Security, privacy, and safety by design sounds like a good idea. Alas, it is not going to happen, at least not with innovative technology. Collingridge’s dilemma gets in the way: When a technology is new and therefore easy to shape, we do not understand its downsides – and the non-issues to be – well enough to make informed design decisions, and once we understand the problems, changing the now established and deployed technology fundamentally becomes hard. Expressed in terms of the Cognitive Dimensions framework, technology design combines premature commitment with high viscosity later on.
With digital technology evolving at high pace, we are continually facing Collingridge’s dilemma. Big data and Internet-scale machine learning, the Internet of everything, self-driving cars, and many inventions yet to come challenge us to keep things under control without knowing what to aim for. Any technology we never created before is subject to the dilemma.
A tempting but fallacious solution is the (strong) precautionary principle: to take all possible risks seriously and treat whatever we cannot rule out as a problem. This approach is fallacious because it ignores the cost of implementation. Every possible risk is not the same as every likely risk. Trying to prevent everything that might go wrong one will inevitably end up spending too much on some possible but unlikely problems. Besides, Collingridge’s dilemma may apply to the chosen treatments as well.
As an alternative we might try to design for corrigibility so that mistakes can be easily corrected once we learn about them. With respect to the information technology domain this idea seems to echo what David Parnas proposed in his seminal paper On the criteria to be used in decomposing systems into modules (DOI: 10.1145/361598.361623). Parnas argues in this paper that software modules should hide design decisions from their surroundings, so that the inner workings of a module can be modified without affecting dependent modules. Constructs supporting this found their way into modern-day programming paradigms and languages; object-oriented programming is the most abvious application of Parnas’ idea.
But the dilemma is not that easily solved. First, software design is too narrow a scope. Technology is more than just software and can become quite viscous regardless of how easily the software is changed. Just think of the Internet and its core protocol, IP. Most operating systems come with support for IPv4 and IPv6 and there are many good reasons to move on to the new protocol version. Yet we are still waiting for the day when the Internet will abandon IPv4 in favor of IPv6. The Internet as a system is really hard to change. Nevertheless, modularity helps. When attacks against Internet banking users became widespread starting ca. 10 years ago, for example, banks in Germany managed to update their authorization mechanisms and increase security in relatively short time and with few troubles for their customers.
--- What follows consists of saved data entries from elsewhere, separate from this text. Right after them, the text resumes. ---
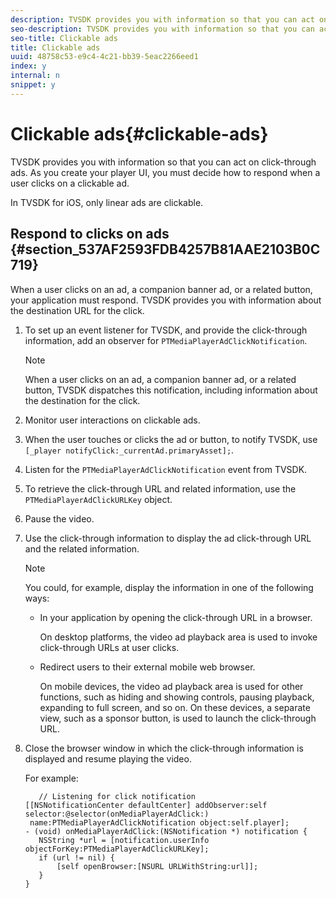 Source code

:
 ```yaml
---
description: TVSDK provides you with information so that you can act on click-through ads. As you create your player UI, you must decide how to respond when a user clicks on a clickable ad.
seo-description: TVSDK provides you with information so that you can act on click-through ads. As you create your player UI, you must decide how to respond when a user clicks on a clickable ad.
seo-title: Clickable ads
title: Clickable ads
uuid: 48758c53-e9c4-4c21-bb39-5eac2266eed1
index: y
internal: n
snippet: y
---
```


# Clickable ads{#clickable-ads}

TVSDK provides you with information so that you can act on click-through ads. As you create your player UI, you must decide how to respond when a user clicks on a clickable ad.

In TVSDK for iOS, only linear ads are clickable.

## Respond to clicks on ads {#section_537AF2593FDB4257B81AAE2103B0C719}

When a user clicks on an ad, a companion banner ad, or a related button, your application must respond. TVSDK provides you with information about the destination URL for the click.

1. To set up an event listener for TVSDK, and provide the click-through information, add an observer for `PTMediaPlayerAdClickNotification`. 

   >[!NOTE]
   >
   >When a user clicks on an ad, a companion banner ad, or a related button, TVSDK dispatches this notification, including information about the destination for the click.

1. Monitor user interactions on clickable ads. 
1. When the user touches or clicks the ad or button, to notify TVSDK, use `[_player notifyClick:_currentAd.primaryAsset];`. 
1. Listen for the `PTMediaPlayerAdClickNotification` event from TVSDK. 
1. To retrieve the click-through URL and related information, use the `PTMediaPlayerAdClickURLKey` object. 
1. Pause the video. 
1. Use the click-through information to display the ad click-through URL and the related information. 

   >[!NOTE]
   >
   >You could, for example, display the information in one of the following ways:

    * In your application by opening the click-through URL in a browser.

      On desktop platforms, the video ad playback area is used to invoke click-through URLs at user clicks. 
    * Redirect users to their external mobile web browser.

      On mobile devices, the video ad playback area is used for other functions, such as hiding and showing controls, pausing playback, expanding to full screen, and so on. On these devices, a separate view, such as a sponsor button, is used to launch the click-through URL.

1. Close the browser window in which the click-through information is displayed and resume playing the video.

   For example: 

   ```
      // Listening for click notification  
   [[NSNotificationCenter defaultCenter] addObserver:self selector:@selector(onMediaPlayerAdClick:)  
    name:PTMediaPlayerAdClickNotification object:self.player]; 
   - (void) onMediaPlayerAdClick:(NSNotification *) notification { 
      NSString *url = [notification.userInfo objectForKey:PTMediaPlayerAdClickURLKey];  
      if (url != nil) { 
          [self openBrowser:[NSURL URLWithString:url]]; 
      } 
   } 
   
   ```

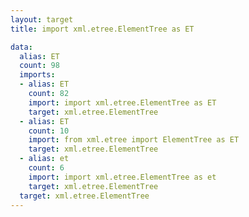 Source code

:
 ```yaml
---
layout: target
title: import xml.etree.ElementTree as ET

data:
  alias: ET
  count: 98
  imports:
  - alias: ET
    count: 82
    import: import xml.etree.ElementTree as ET
    target: xml.etree.ElementTree
  - alias: ET
    count: 10
    import: from xml.etree import ElementTree as ET
    target: xml.etree.ElementTree
  - alias: et
    count: 6
    import: import xml.etree.ElementTree as et
    target: xml.etree.ElementTree
  target: xml.etree.ElementTree
---
```

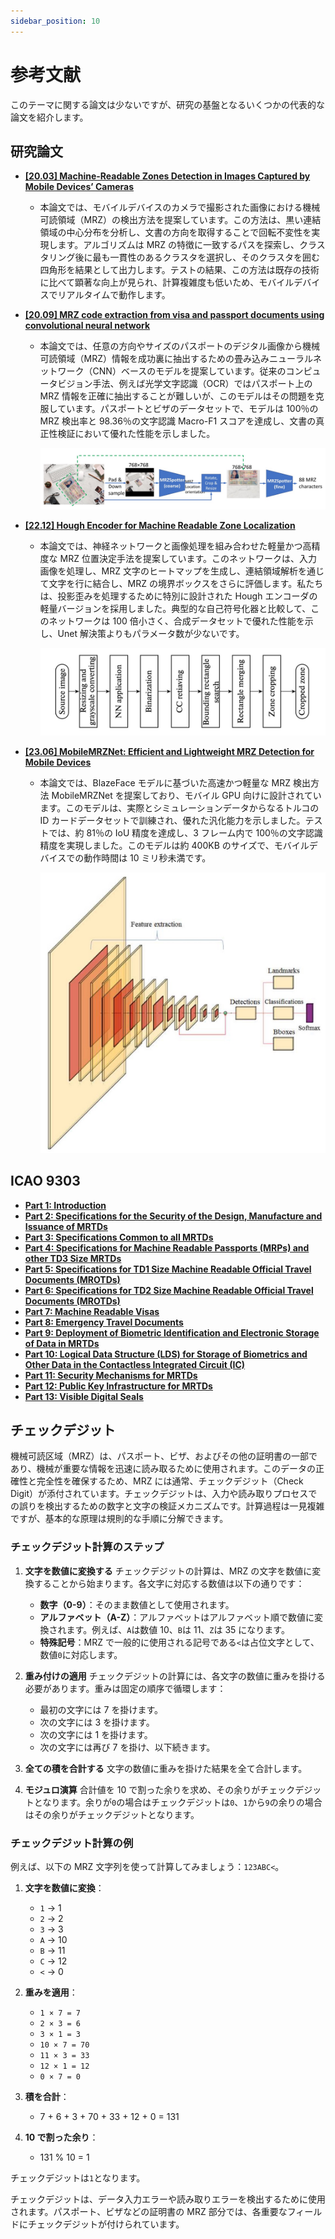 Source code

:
 ```yaml
---
sidebar_position: 10
---
```


# 参考文献

このテーマに関する論文は少ないですが、研究の基盤となるいくつかの代表的な論文を紹介します。

## 研究論文

- [**[20.03] Machine-Readable Zones Detection in Images Captured by Mobile Devices’ Cameras**](https://www.researchgate.net/publication/344847851_Machine-Readable_Zones_Detection_in_Images_Captured_by_Mobile_Devices'_Cameras)

  - 本論文では、モバイルデバイスのカメラで撮影された画像における機械可読領域（MRZ）の検出方法を提案しています。この方法は、黒い連結領域の中心分布を分析し、文書の方向を取得することで回転不変性を実現します。アルゴリズムは MRZ の特徴に一致するパスを探索し、クラスタリング後に最も一貫性のあるクラスタを選択し、そのクラスタを囲む四角形を結果として出力します。テストの結果、この方法は既存の技術に比べて顕著な向上が見られ、計算複雑度も低いため、モバイルデバイスでリアルタイムで動作します。

- [**[20.09] MRZ code extraction from visa and passport documents using convolutional neural network**](https://arxiv.org/abs/2009.05489)

  - 本論文では、任意の方向やサイズのパスポートのデジタル画像から機械可読領域（MRZ）情報を成功裏に抽出するための畳み込みニューラルネットワーク（CNN）ベースのモデルを提案しています。従来のコンピュータビジョン手法、例えば光学文字認識（OCR）ではパスポート上の MRZ 情報を正確に抽出することが難しいが、このモデルはその問題を克服しています。パスポートとビザのデータセットで、モデルは 100％の MRZ 検出率と 98.36％の文字認識 Macro-F1 スコアを達成し、文書の真正性検証において優れた性能を示しました。

    ![model arch](./resources/img11.jpg)

- [**[22.12] Hough Encoder for Machine Readable Zone Localization**](https://www.researchgate.net/profile/Vladimir-Arlazarov/publication/366599215_Hough_Encoder_for_Machine_Readable_Zone_Localization/links/64e58a6f0453074fbda7a98c/Hough-Encoder-for-Machine-Readable-Zone-Localization.pdf)

  - 本論文では、神経ネットワークと画像処理を組み合わせた軽量かつ高精度な MRZ 位置決定手法を提案しています。このネットワークは、入力画像を処理し、MRZ 文字のヒートマップを生成し、連結領域解析を通じて文字を行に結合し、MRZ の境界ボックスをさらに評価します。私たちは、投影歪みを処理するために特別に設計された Hough エンコーダの軽量バージョンを採用しました。典型的な自己符号化器と比較して、このネットワークは 100 倍小さく、合成データセットで優れた性能を示し、Unet 解決策よりもパラメータ数が少ないです。

    ![model arch](./resources/img13.jpg)

- [**[23.06] MobileMRZNet: Efficient and Lightweight MRZ Detection for Mobile Devices**](https://www.researchgate.net/figure/MRZ-region-in-simulated-Turkish-ID-document-and-decomposition-of-the-MRZ-region_fig1_371323943)

  - 本論文では、BlazeFace モデルに基づいた高速かつ軽量な MRZ 検出方法 MobileMRZNet を提案しており、モバイル GPU 向けに設計されています。このモデルは、実際とシミュレーションデータからなるトルコの ID カードデータセットで訓練され、優れた汎化能力を示しました。テストでは、約 81％の IoU 精度を達成し、3 フレーム内で 100％の文字認識精度を実現しました。このモデルは約 400KB のサイズで、モバイルデバイスでの動作時間は 10 ミリ秒未満です。

    ![model arch](./resources/img12.jpg)

## ICAO 9303

- [**Part 1: Introduction**](https://www.icao.int/publications/Documents/9303_p1_cons_en.pdf)
- [**Part 2: Specifications for the Security of the Design, Manufacture and Issuance of MRTDs**](https://www.icao.int/publications/Documents/9303_p2_cons_en.pdf)
- [**Part 3: Specifications Common to all MRTDs**](https://www.icao.int/publications/Documents/9303_p3_cons_en.pdf)
- [**Part 4: Specifications for Machine Readable Passports (MRPs) and other TD3 Size MRTDs**](https://www.icao.int/publications/Documents/9303_p4_cons_en.pdf)
- [**Part 5: Specifications for TD1 Size Machine Readable Official Travel Documents (MROTDs)**](https://www.icao.int/publications/Documents/9303_p5_cons_en.pdf)
- [**Part 6: Specifications for TD2 Size Machine Readable Official Travel Documents (MROTDs)**](https://www.icao.int/publications/Documents/9303_p6_cons_en.pdf)
- [**Part 7: Machine Readable Visas**](https://www.icao.int/publications/Documents/9303_p7_cons_en.pdf)
- [**Part 8: Emergency Travel Documents**](https://www.icao.int/publications/Documents/9303_p8_cons_en.pdf)
- [**Part 9: Deployment of Biometric Identification and Electronic Storage of Data in MRTDs**](https://www.icao.int/publications/Documents/9303_p9_cons_en.pdf)
- [**Part 10: Logical Data Structure (LDS) for Storage of Biometrics and Other Data in the Contactless Integrated Circuit (IC)**](https://www.icao.int/publications/Documents/9303_p10_cons_en.pdf)
- [**Part 11: Security Mechanisms for MRTDs**](https://www.icao.int/publications/Documents/9303_p11_cons_en.pdf)
- [**Part 12: Public Key Infrastructure for MRTDs**](https://www.icao.int/publications/Documents/9303_p12_cons_en.pdf)
- [**Part 13: Visible Digital Seals**](https://www.icao.int/publications/Documents/9303_p13_cons_en.pdf)

## チェックデジット

機械可読区域（MRZ）は、パスポート、ビザ、およびその他の証明書の一部であり、機械が重要な情報を迅速に読み取るために使用されます。このデータの正確性と完全性を確保するため、MRZ には通常、チェックデジット（Check Digit）が添付されています。チェックデジットは、入力や読み取りプロセスでの誤りを検出するための数字と文字の検証メカニズムです。計算過程は一見複雑ですが、基本的な原理は規則的な手順に分解できます。

### チェックデジット計算のステップ

1. **文字を数値に変換する**
   チェックデジットの計算は、MRZ の文字を数値に変換することから始まります。各文字に対応する数値は以下の通りです：

   - **数字（0-9）**：そのまま数値として使用されます。
   - **アルファベット（A-Z）**：アルファベットはアルファベット順で数値に変換されます。例えば、`A`は数値 10、`B`は 11、`Z`は 35 になります。
   - **特殊記号**：MRZ で一般的に使用される記号である`<`は占位文字として、数値`0`に対応します。

2. **重み付けの適用**
   チェックデジットの計算には、各文字の数値に重みを掛ける必要があります。重みは固定の順序で循環します：

   - 最初の文字には 7 を掛けます。
   - 次の文字には 3 を掛けます。
   - 次の文字には 1 を掛けます。
   - 次の文字には再び 7 を掛け、以下続きます。

3. **全ての積を合計する**
   文字の数値に重みを掛けた結果を全て合計します。

4. **モジュロ演算**
   合計値を 10 で割った余りを求め、その余りがチェックデジットとなります。余りが`0`の場合はチェックデジットは`0`、`1`から`9`の余りの場合はその余りがチェックデジットとなります。

### チェックデジット計算の例

例えば、以下の MRZ 文字列を使って計算してみましょう：`123ABC<`。

1. **文字を数値に変換**：

   - `1` -> 1
   - `2` -> 2
   - `3` -> 3
   - `A` -> 10
   - `B` -> 11
   - `C` -> 12
   - `<` -> 0

2. **重みを適用**：

   - `1 × 7 = 7`
   - `2 × 3 = 6`
   - `3 × 1 = 3`
   - `10 × 7 = 70`
   - `11 × 3 = 33`
   - `12 × 1 = 12`
   - `0 × 7 = 0`

3. **積を合計**：

   - 7 + 6 + 3 + 70 + 33 + 12 + 0 = 131

4. **10 で割った余り**：
   - 131 % 10 = 1

チェックデジットは`1`となります。

チェックデジットは、データ入力エラーや読み取りエラーを検出するために使用されます。パスポート、ビザなどの証明書の MRZ 部分では、各重要なフィールドにチェックデジットが付けられています。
In their recent paper Cyber Security as Social Experiment (NSPW’14, DOI: 10.1145/2683467.2683469), Wolter Pieters, Dina Hadžiosmanović and Francien Dechesne argue that experimentation could help us to learn more about the side effects of new technology. Since people are part of any interesting system, this amounts to running social experiments. If we do not care and just deploy a technology, this is an experiment as well, just less controlled and systematic. Particular to cyber security is the challenge of involving adversaries as they are the root of all security threats. The general challenge is to run social experiments responsibly within ethical bounds.
Even with experiments, some negative consequences will likely escape our attention. Some effects take too long before they show or show only after a technology has been deployed at a global scale. Could James Watt have thought of climate change due to the burning of fossil fuel? Probably not. But at least we understand what the meta-problem is.